I feel like one of the best parts of staying at a hotel is room service. It’s just the lazy person’s dream! I think the only thing that might compete, is the massive bed you get to yourself. It is very luxurious to be able to stretch out on a bed and not worry about kicking someone else!
It does get a bit lonely I suppose. But when you have Nutella Brownies, are you ever really alone? Happy baking!
- 1 cup flour
- 1 tspn salt
- 1/4 cup + 3 Tbspn dark cocoa powder
- 330g (11.5oz) chopped chocolate or chips
- 230g (2 sticks) butter, cubed
- 1 1/2 cups soft brown sugar, packed
- 1/2 cup white sugar
- 5 large eggs
- 2 tspn vanilla essence
- 2/3 cup Nutella (or similar)
- Preheat the oven to 180°C (350°F) and grease and line a large (~10in/25cm) rectangular or square baking pan.
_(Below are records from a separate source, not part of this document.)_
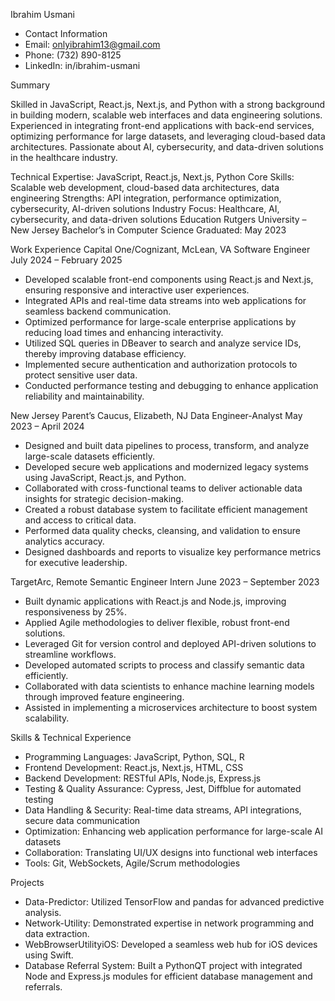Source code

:Ibrahim Usmani

- Contact Information
- Email: onlyibrahim13@gmail.com
- Phone: (732) 890-8125
- LinkedIn: in/ibrahim-usmani

Summary

Skilled in JavaScript, React.js, Next.js, and Python with a strong background in building modern, scalable web interfaces and data engineering solutions. Experienced in integrating front-end applications with back-end services, optimizing performance for large datasets, and leveraging cloud-based data architectures. Passionate about AI, cybersecurity, and data-driven solutions in the healthcare industry.

Technical Expertise: JavaScript, React.js, Next.js, Python
Core Skills: Scalable web development, cloud-based data architectures, data engineering
Strengths: API integration, performance optimization, cybersecurity, AI-driven solutions
Industry Focus: Healthcare, AI, cybersecurity, and data-driven solutions
Education
Rutgers University – New Jersey
Bachelor’s in Computer Science
Graduated: May 2023

Work Experience
Capital One/Cognizant, McLean, VA
Software Engineer
July 2024 – February 2025

- Developed scalable front-end components using React.js and Next.js, ensuring responsive and interactive user experiences.
- Integrated APIs and real-time data streams into web applications for seamless backend communication.
- Optimized performance for large-scale enterprise applications by reducing load times and enhancing interactivity.
- Utilized SQL queries in DBeaver to search and analyze service IDs, thereby improving database efficiency.
- Implemented secure authentication and authorization protocols to protect sensitive user data.
- Conducted performance testing and debugging to enhance application reliability and maintainability.

New Jersey Parent’s Caucus, Elizabeth, NJ
Data Engineer-Analyst
May 2023 – April 2024

- Designed and built data pipelines to process, transform, and analyze large-scale datasets efficiently.
- Developed secure web applications and modernized legacy systems using JavaScript, React.js, and Python.
- Collaborated with cross-functional teams to deliver actionable data insights for strategic decision-making.
- Created a robust database system to facilitate efficient management and access to critical data.
- Performed data quality checks, cleansing, and validation to ensure analytics accuracy.
- Designed dashboards and reports to visualize key performance metrics for executive leadership.

TargetArc, Remote
Semantic Engineer Intern
June 2023 – September 2023

- Built dynamic applications with React.js and Node.js, improving responsiveness by 25%.
- Applied Agile methodologies to deliver flexible, robust front-end solutions.
- Leveraged Git for version control and deployed API-driven solutions to streamline workflows.
- Developed automated scripts to process and classify semantic data efficiently.
- Collaborated with data scientists to enhance machine learning models through improved feature engineering.
- Assisted in implementing a microservices architecture to boost system scalability.

Skills & Technical Experience
- Programming Languages: JavaScript, Python, SQL, R
- Frontend Development: React.js, Next.js, HTML, CSS
- Backend Development: RESTful APIs, Node.js, Express.js
- Testing & Quality Assurance: Cypress, Jest, Diffblue for automated testing
- Data Handling & Security: Real-time data streams, API integrations, secure data communication
- Optimization: Enhancing web application performance for large-scale AI datasets
- Collaboration: Translating UI/UX designs into functional web interfaces
- Tools: Git, WebSockets, Agile/Scrum methodologies

Projects
- Data-Predictor: Utilized TensorFlow and pandas for advanced predictive analysis.
- Network-Utility: Demonstrated expertise in network programming and data extraction.
- WebBrowserUtilityiOS: Developed a seamless web hub for iOS devices using Swift.
- Database Referral System: Built a PythonQT project with integrated Node and Express.js modules for efficient database management and referrals.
- Put the chocolate and butter in a large heatproof bowl and microwave it in short bursts (around 30 seconds) until the butter is completely melted.
- Add the sugars straight away and whisk until completely combined. The mixture should be room temperature.
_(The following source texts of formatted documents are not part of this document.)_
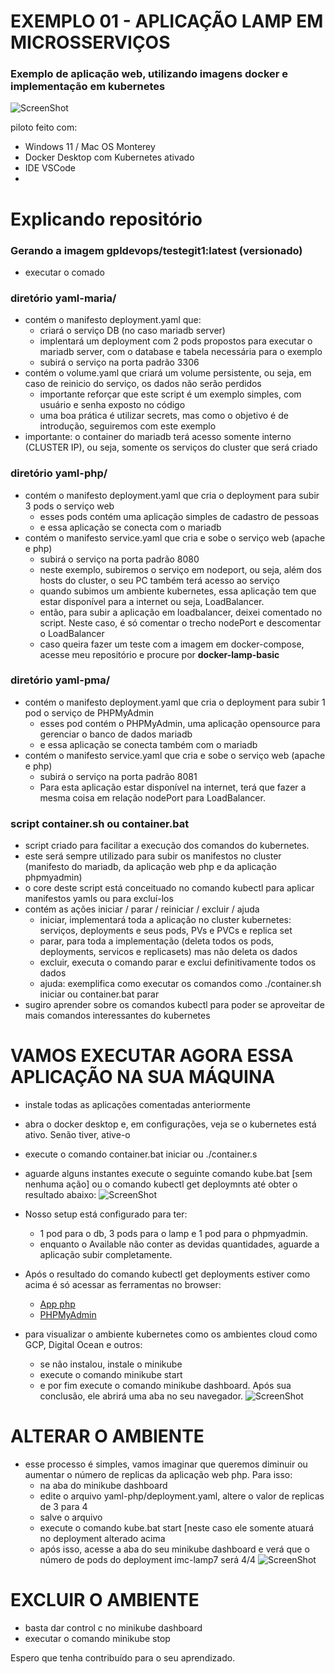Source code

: # EXEMPLO 01 - APLICAÇÃO LAMP EM MICROSSERVIÇOS
### Exemplo de aplicação web, utilizando imagens docker e implementação em kubernetes
![ScreenShot](PNGs/img.png)

piloto feito com:
* Windows 11 / Mac OS Monterey
* Docker Desktop com Kubernetes ativado
* IDE VSCode
*


# Explicando repositório

### Gerando a imagem gpldevops/testegit1:latest (versionado)
* executar o comado
### diretório yaml-maria/
* contém o manifesto deployment.yaml que:
  + criará o serviço DB (no caso mariadb server) 
  + implentará um deployment com 2 pods propostos para executar o mariadb server, com o database e tabela necessária para o exemplo
  + subirá o serviço na porta padrão 3306
* contém o volume.yaml que criará um volume persistente, ou seja, em caso de reinicio do serviço, os dados não serão perdidos
  + importante reforçar que este script é um exemplo simples, com usuário e senha exposto no código
  + uma boa prática é utilizar secrets, mas como o objetivo é de introdução, seguiremos com este exemplo
* importante: o container do mariadb terá acesso somente interno (CLUSTER IP), ou seja, somente os serviços do cluster que será criado

### diretório yaml-php/
* contém o manifesto deployment.yaml que cria o deployment para subir 3 pods o serviço web
  + esses pods contém uma aplicação simples de cadastro de pessoas 
  + e essa aplicação se conecta com o mariadb 
* contém o manifesto service.yaml que cria e sobe o serviço web (apache e php)
  + subirá o serviço na porta padrão 8080
  + neste exemplo, subiremos o serviço em nodeport, ou seja, além dos hosts do cluster, o seu PC também terá acesso ao serviço
  + quando subimos um ambiente kubernetes, essa aplicação tem que estar disponível para a internet ou seja, LoadBalancer. 
  + então, para subir a aplicação em loadbalancer, deixei comentado no script. Neste caso, é só comentar o trecho nodePort e descomentar o LoadBalancer
  * caso queira fazer um teste com a imagem em docker-compose, acesse meu repositório e procure por **docker-lamp-basic**

### diretório yaml-pma/
* contém o manifesto deployment.yaml que cria o deployment para subir 1 pod o serviço de PHPMyAdmin
  + esses pod contém o PHPMyAdmin, uma aplicação opensource para gerenciar o banco de dados mariadb
  + e essa aplicação se conecta também com o mariadb 
* contém o manifesto service.yaml que cria e sobe o serviço web (apache e php)
  + subirá o serviço na porta padrão 8081
  + Para esta aplicação estar disponível na internet, terá que fazer a mesma coisa em relação nodePort para LoadBalancer.
  
### script container.sh ou container.bat
* script criado para facilitar a execução dos comandos do kubernetes.
* este será sempre utilizado para subir os manifestos no cluster (manifesto do mariadb, da aplicação web php e da aplicação phpmyadmin)
* o core deste script está conceituado no comando kubectl para aplicar manifestos yamls ou para excluí-los
* contém as ações iniciar / parar / reiniciar / excluir / ajuda
  + iniciar, implementará toda a aplicação no cluster kubernetes: serviços, deployments e seus pods, PVs e PVCs e replica set
  + parar, para toda a implementação (deleta todos os pods, deployments, servicos e replicasets) mas não deleta os dados
  + excluir, executa o comando parar e exclui definitivamente todos os dados
  + ajuda: exemplifica como executar os comandos como ./container.sh iniciar ou container.bat parar 
* sugiro aprender sobre os comandos kubectl para poder se aproveitar de mais comandos interessantes do kubernetes


# VAMOS EXECUTAR AGORA ESSA APLICAÇÃO NA SUA MÁQUINA
* instale todas as aplicações comentadas anteriormente
* abra o docker desktop e, em configurações, veja se o kubernetes está ativo. Senão tiver, ative-o
* execute o comando container.bat iniciar ou ./container.s
* aguarde alguns instantes execute o seguinte comando kube.bat [sem nenhuma ação] ou o comando kubectl get deploymnts até obter o resultado abaixo:
![ScreenShot](PNGs/kubectl-deploy.png)

* Nosso setup está configurado para ter:
  + 1 pod para o db, 3 pods para o lamp e 1 pod para o phpmyadmin. 
  + enquanto o Available não conter as devidas quantidades, aguarde a aplicação subir completamente.
  
* Após o resultado do comando kubectl get deployments estiver como acima é só acessar as ferramentas no browser:
  + [App php](http://localhost:8080)
  + [PHPMyAdmin](http://localhost:8081)

* para visualizar o ambiente kubernetes como os ambientes cloud como GCP, Digital Ocean e outros:
  + se não instalou, instale o minikube
  + execute o comando minikube start
  + e por fim execute o comando minikube dashboard. Após sua conclusão, ele abrirá uma aba no seu navegador.
  ![ScreenShot](PNGs/kube-done.png)
  
# ALTERAR O AMBIENTE
* esse processo é simples, vamos imaginar que queremos diminuir ou aumentar o número de replicas da aplicação web php. Para isso:
  * na aba do minikube dashboard
  + edite o arquivo yaml-php/deployment.yaml, altere o valor de replicas de 3 para 4
  + salve o arquivo
  + execute o comando kube.bat start [neste caso ele somente atuará no deployment alterado acima
  + após isso, acesse a aba do seu minikube dashboard e verá que o número de pods do deployment imc-lamp7 será 4/4
  ![ScreenShot](PNGs/kube-deploy.png)
  

# EXCLUIR O AMBIENTE
* basta dar control c no minikube dashboard
* executar o comando minikube stop

  
Espero que tenha contribuído para o seu aprendizado.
- Add the eggs one by one, mixing after each addition until all are combined. Add the vanilla and stir until combined. Do not overbeat the batter at this stage otherwise your brownies will be cakey instead of fudgy and delicious!
- Melt the Nutella in a small heatproof bowl in the microwave (shouldn’t take more than 30 seconds), then add half to the mixture and stir to combine.
- Add the flour, salt and cocoa powder to the chocolate mixture and fold into the chocolate until just only streaks of flour are just visible, using a rubber spatula (not a whisk).
- Pour the batter into the prepared pan and smooth the top. Take the remaining Nutella and, using a teaspoon, spoon splodges (no other word for it!) all over the brownie, making sure to splodge right near the edges too. Once all the Nutella is on top, take either the spoon handle or a toothpick and swirl the Nutella all around so that is more evenly covers the whole top.
- Bake in the centre of the oven for 30 minutes, rotating the pan halfway through the baking time, until a skewer inserted into the centre of the brownies comes out with only a few moist crumbs attached.
- Let the brownie cool completely, then lift out of the pan using the baking paper. Cut into squares and serve.
- The brownies will keep for up to a week in an airtight container.